There is a chronology to Özdemir’s paintings at “Golden Age,” beginning with a piece titled, aptly, “GOLDEN AGE No: 1 ‘Compensation’” (2021). The painting appears to be based on three photographs, but whether by composition or proportion, they are altered. The largest frames an aspect of Özdemir's grandfather's brother, whose untimely death sends a psychological shiver through the ghostly evocations that, in the style of Özdemir’s oils, waver in form like mental apparitions that might be remembered from a dream-state, or over a rippling, reflective pool. In the corner of the painting there is a likeness of a photograph that was taken in a stupor, where the cloudy visages of three men feast over a table of revelers.
There is an ominous aura about the headless man centered in “GOLDEN AGE No: 1: ‘Compensation’.” His memory is ostensibly linked with a turbulent political moment defined by the long shadow cast by the fate of Adnan Menderes and the historiographic ambiguities that arise in the absence of social cohesion on a national scale. “GOLDEN AGE No: 1: ‘Compensation’” includes an essential image of five figures standing before a rural scene. Özdemir has conceived that part of his work to refer to the building of a specific ship named “Tatvan,” made to sail on Lake Van in eastern Anatolia between 1948 and 1955.
The story of Tatvan is a metaphor, clarified by Özdemir’s able hands, for the saga of 20th-century modernization that Turkey faced head-on, confronting a blank slate in which the past was being refashioned for the conveniences of its contemporaries.
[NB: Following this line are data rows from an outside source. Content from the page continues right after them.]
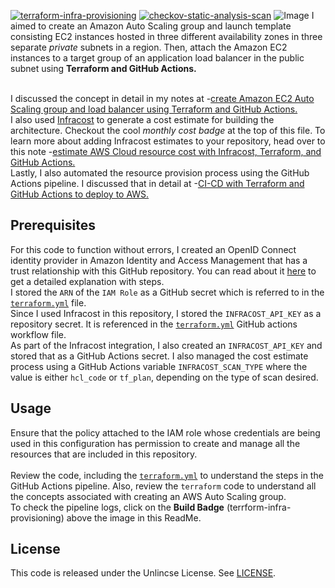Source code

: [![terraform-infra-provisioning](https://github.com/kunduso/add-asg-elb-terraform/actions/workflows/terraform.yml/badge.svg?branch=main)](https://github.com/kunduso/add-asg-elb-terraform/actions/workflows/terraform.yml) [![checkov-static-analysis-scan](https://github.com/kunduso/add-asg-elb-terraform/actions/workflows/code-scan.yml/badge.svg?branch=main)](https://github.com/kunduso/add-asg-elb-terraform/actions/workflows/code-scan.yml)
![Image](https://skdevops.files.wordpress.com/2023/09/82-image-0.png)
I aimed to create an Amazon Auto Scaling group and launch template consisting EC2 instances hosted in three different availability zones in three separate *private* subnets in a region. Then, attach the Amazon EC2 instances to a target group of an application load balancer in the public subnet using **Terraform and GitHub Actions.**

<br />I discussed the concept in detail in my notes at -[create Amazon EC2 Auto Scaling group and load balancer using Terraform and GitHub Actions.](https://skundunotes.com/2023/09/12/create-amazon-ec2-auto-scaling-group-and-load-balancer-using-terraform-and-github-actions/)
<br />I also used [Infracost](https://www.infracost.io/) to generate a cost estimate for building the architecture. Checkout the cool *monthly cost badge* at the top of this file. To learn more about adding Infracost estimates to your repository, head over to this note -[estimate AWS Cloud resource cost with Infracost, Terraform, and GitHub Actions.](https://skundunotes.com/2023/07/17/estimate-aws-cloud-resource-cost-with-infracost-terraform-and-github-actions/)
<br />Lastly, I also automated the resource provision process using the GitHub Actions pipeline. I discussed that in detail at -[CI-CD with Terraform and GitHub Actions to deploy to AWS.](https://skundunotes.com/2023/03/07/ci-cd-with-terraform-and-github-actions-to-deploy-to-aws/)
## Prerequisites
For this code to function without errors, I created an OpenID Connect identity provider in Amazon Identity and Access Management that has a trust relationship with this GitHub repository. You can read about it [here](https://skundunotes.com/2023/02/28/securely-integrate-aws-credentials-with-github-actions-using-openid-connect/) to get a detailed explanation with steps.
<br />I stored the `ARN` of the `IAM Role` as a GitHub secret which is referred to in the [`terraform.yml`](https://github.com/kunduso/add-asg-elb-terraform/blob/de8f1559fdc19e8decf5066e383537511f512244/.github/workflows/terraform.yml#L39-L44) file.
<br />Since I used Infracost in this repository, I stored the `INFRACOST_API_KEY` as a repository secret. It is referenced in the [`terraform.yml`](https://github.com/kunduso/add-asg-elb-terraform/blob/de8f1559fdc19e8decf5066e383537511f512244/.github/workflows/terraform.yml#L52) GitHub actions workflow file.
<br />As part of the Infracost integration, I also created an `INFRACOST_API_KEY` and stored that as a GitHub Actions secret. I also managed the cost estimate process using a GitHub Actions variable `INFRACOST_SCAN_TYPE` where the value is either `hcl_code` or `tf_plan`, depending on the type of scan desired.
## Usage
Ensure that the policy attached to the IAM role whose credentials are being used in this configuration has permission to create and manage all the resources that are included in this repository.
<br />
<br />Review the code, including the [`terraform.yml`](./.github/workflows/terraform.yml) to understand the steps in the GitHub Actions pipeline. Also, review the `terraform` code to understand all the concepts associated with creating an AWS Auto Scaling group.
<br />To check the pipeline logs, click on the **Build Badge** (terrform-infra-provisioning) above the image in this ReadMe.
## License
This code is released under the Unlincse License. See [LICENSE](LICENSE).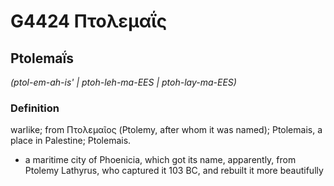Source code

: # G4424 Πτολεμαΐς

## Ptolemaḯs

_(ptol-em-ah-is' | ptoh-leh-ma-EES | ptoh-lay-ma-EES)_

### Definition

warlike; from Πτολεμαῖος (Ptolemy, after whom it was named); Ptolemais, a place in Palestine; Ptolemais.

- a maritime city of Phoenicia, which got its name, apparently, from Ptolemy Lathyrus, who captured it 103 BC, and rebuilt it more beautifully

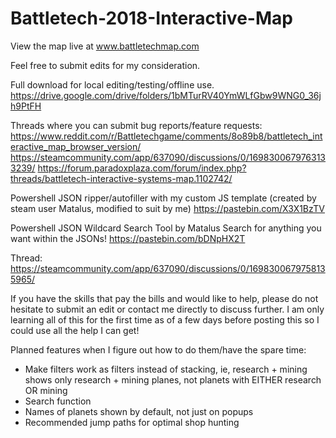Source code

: # Battletech-2018-Interactive-Map

View the map live at www.battletechmap.com


Feel free to submit edits for my consideration.


Full download for local editing/testing/offline use.
https://drive.google.com/drive/folders/1bMTurRV40YmWLfGbw9WNG0_36jh9PtFH

Threads where you can submit bug reports/feature requests:
https://www.reddit.com/r/Battletechgame/comments/8o89b8/battletech_interactive_map_browser_version/
https://steamcommunity.com/app/637090/discussions/0/1698300679763133239/
https://forum.paradoxplaza.com/forum/index.php?threads/battletech-interactive-systems-map.1102742/

Powershell JSON ripper/autofiller with my custom JS template (created by steam user Matalus, modified to suit by me)
https://pastebin.com/X3X1BzTV

Powershell JSON Wildcard Search Tool by Matalus
Search for anything you want within the JSONs!
https://pastebin.com/bDNpHX2T

Thread:
https://steamcommunity.com/app/637090/discussions/0/1698300679758135965/


If you have the skills that pay the bills and would like to help, please do not hesitate to 
submit an edit or contact me directly to discuss further. I am only learning all of this for 
the first time as of a few days before posting this so I could use all the help I can get!

Planned features when I figure out how to do them/have the spare time:
- Make filters work as filters instead of stacking, ie, research + mining shows only 
  research + mining planes, not planets with EITHER research OR mining
- Search function
- Names of planets shown by default, not just on popups
- Recommended jump paths for optimal shop hunting

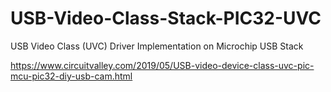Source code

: # USB-Video-Class-Stack-PIC32-UVC
USB Video Class (UVC) Driver Implementation on Microchip USB Stack

https://www.circuitvalley.com/2019/05/USB-video-device-class-uvc-pic-mcu-pic32-diy-usb-cam.html

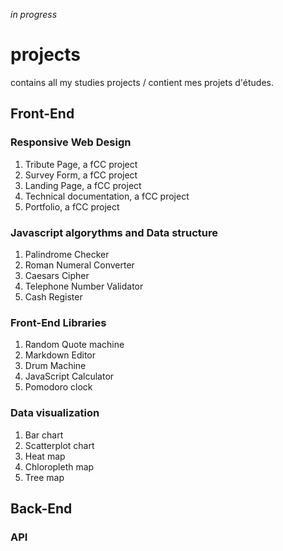 *in progress*

# projects
contains all my studies projects / contient mes projets d'études.

## Front-End

### Responsive Web Design
1. Tribute Page, a fCC project
1. Survey Form, a fCC project
1. Landing Page, a fCC project
1. Technical documentation, a fCC project
1. Portfolio, a fCC project

### Javascript algorythms and Data structure
1. Palindrome Checker
1. Roman Numeral Converter
1. Caesars Cipher
1. Telephone Number Validator
1. Cash Register

### Front-End Libraries
1. Random Quote machine
2. Markdown Editor 
3. Drum Machine
4. JavaScript Calculator
5. Pomodoro clock

### Data visualization
1. Bar chart
2. Scatterplot chart
3. Heat map
4. Chloropleth map
5. Tree map

## Back-End
### API

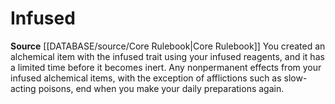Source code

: ﻿---
id: '94'
name: Infused
rarity: Common
rus_type_level: null
source: '[[DATABASE/source/Core Rulebook|Core Rulebook]]'
trait:
- Infused
type: Trait

---
# Infused

**Source** [[DATABASE/source/Core Rulebook|Core Rulebook]] 
You created an alchemical item with the infused trait using your infused reagents, and it has a limited time before it becomes inert. Any nonpermanent effects from your infused alchemical items, with the exception of afflictions such as slow-acting poisons, end when you make your daily preparations again.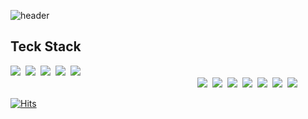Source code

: ![header](https://capsule-render.vercel.app/api?type=rect&&color=0:0575e6,100:021b79&height=300&section=header&text=Think%20Different.&fontColor=f2fcfe&fontSize=77)
## Teck Stack  
<img src="https://img.shields.io/badge/Java-1572B6?style=flat-square&logo=&logoColor=white">&nbsp;
<img src="https://img.shields.io/badge/Python-3776AB?style=flat-square&logo=python&logoColor=white">&nbsp;
<img src="https://img.shields.io/badge/HTML5-E34F26?style=flat-square&logo=html5&logoColor=white">&nbsp;
<img src="https://img.shields.io/badge/JavaScript-F7DF1E?style=flat-square&logo=javascript&logoColor=black"/></a>&nbsp;
<img src="https://img.shields.io/badge/CSS3-1572B6?style=flat-square&logo=css3&logoColor=white">
&nbsp;&nbsp;&nbsp;&nbsp;&nbsp;&nbsp;&nbsp;&nbsp;&nbsp;&nbsp;&nbsp;&nbsp;&nbsp;&nbsp;&nbsp;&nbsp;&nbsp;&nbsp;
&nbsp;&nbsp;&nbsp;&nbsp;&nbsp;&nbsp;&nbsp;&nbsp;&nbsp;&nbsp;&nbsp;&nbsp;&nbsp;&nbsp;&nbsp;&nbsp;&nbsp;&nbsp;
&nbsp;&nbsp;&nbsp;&nbsp;&nbsp;&nbsp;&nbsp;&nbsp;&nbsp;&nbsp;&nbsp;&nbsp;&nbsp;&nbsp;&nbsp;&nbsp;&nbsp;&nbsp;
&nbsp;&nbsp;&nbsp;&nbsp;&nbsp;&nbsp;&nbsp;&nbsp;&nbsp;&nbsp;&nbsp;&nbsp;&nbsp;&nbsp;&nbsp;&nbsp;&nbsp;&nbsp;
&nbsp;&nbsp;&nbsp;&nbsp;&nbsp;&nbsp;&nbsp;&nbsp;&nbsp;&nbsp;&nbsp;&nbsp;&nbsp;&nbsp;&nbsp;&nbsp;&nbsp;&nbsp;
&nbsp;&nbsp;&nbsp;&nbsp;&nbsp;&nbsp;&nbsp;&nbsp;&nbsp;&nbsp;&nbsp;&nbsp;&nbsp;&nbsp;&nbsp;&nbsp;&nbsp;&nbsp;
&nbsp;&nbsp;&nbsp;&nbsp;&nbsp;&nbsp;&nbsp;&nbsp;&nbsp;&nbsp;&nbsp;&nbsp;&nbsp;&nbsp;&nbsp;&nbsp;&nbsp;&nbsp;
&nbsp;&nbsp;&nbsp;&nbsp;&nbsp;&nbsp;&nbsp;&nbsp;&nbsp;&nbsp;&nbsp;&nbsp;&nbsp;&nbsp;&nbsp;&nbsp;&nbsp;&nbsp;
&nbsp;&nbsp;&nbsp;&nbsp;&nbsp;&nbsp;&nbsp;&nbsp;&nbsp;&nbsp;&nbsp;&nbsp;&nbsp;&nbsp;&nbsp;&nbsp;&nbsp;&nbsp;
<img src="https://img.shields.io/badge/SpringBoot-6DB33F?style=flat-square&logo=springboot&logoColor=white">&nbsp;
<img src="https://img.shields.io/badge/Node.js-339933?style=flat-square&logo=nodedotjs&logoColor=white">&nbsp;
<img src="https://img.shields.io/badge/Flask-000000?style=flat-square&logo=flask&logoColor=white">&nbsp;
<img src="https://img.shields.io/badge/RabbitMQ-FF6600?style=flat-square&logo=rabbitmq&logoColor=white">&nbsp;
<img src="https://img.shields.io/badge/Docker-2496ED?style=flat-square&logo=docker&logoColor=white">&nbsp;
<img src="https://img.shields.io/badge/GithubActions-2088FF?style=flat-square&logo=githubactions&logoColor=white">&nbsp;
<img src="https://img.shields.io/badge/AWS-FF9900?style=flat-square&logo=amazon&logoColor=white">&nbsp;  
  
[![Hits](https://hits.seeyoufarm.com/api/count/incr/badge.svg?url=https%3A%2F%2Fgithub.com%2Flkhun9311&count_bg=%230575E6&title_bg=%23555555&icon=&icon_color=%23E7E7E7&title=hits&edge_flat=false)](https://hits.seeyoufarm.com)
Similarly, in early works Özdemir would quote from the range of art history, painting miniature paintings within a scene in which his self-portrait sat beside white, unpainted canvases. In other words, or images, Özdemir seems to be saying, with paint, that Turkey’s artists are often at a loss for their history and must find it at the edge of a backyard fire, in the hands of an elder bent on forgetting.
In Özdemir’s modest Yelde%u011Firmeni studio, he has the stack of photos that he saved from his grandmother’s sacrificial rite. In one of the bent pictures, his grandfather is leaning on the hood of a classic 50's automobile, wearing work clothes in the typical air of the day. He is accompanied by a woman and a blonde boy. They are surrounded by a forested highway. Özdemir cites the 1930 William Faulkner novel “As I Lay Dying” as inspiration, not only for the relative concurrence, but for the fragmented anti-formalism of its narration. And it was an epistolary literariness that fired his imagination as he read the back of the photos.
In the painting, “GOLDEN AGE No: 3 ‘The Host’” (2021), Özdemir does not bother with multiple frames, instead of merging that heirloom roadside picture with a mythical eruption of themes that speak directly to how Özdemir has attempted to understand the social ambiance and the political mood of his grandfather's day. The piece features a beast, a Leviathan as the artist calls it, strung up against a tree. He is asking that eternal question of how to check power when a society of so-called equals upholds the enforcement of rules. But holding his humble ground, his grandfather stood up with a confident poise, ready for the road ahead.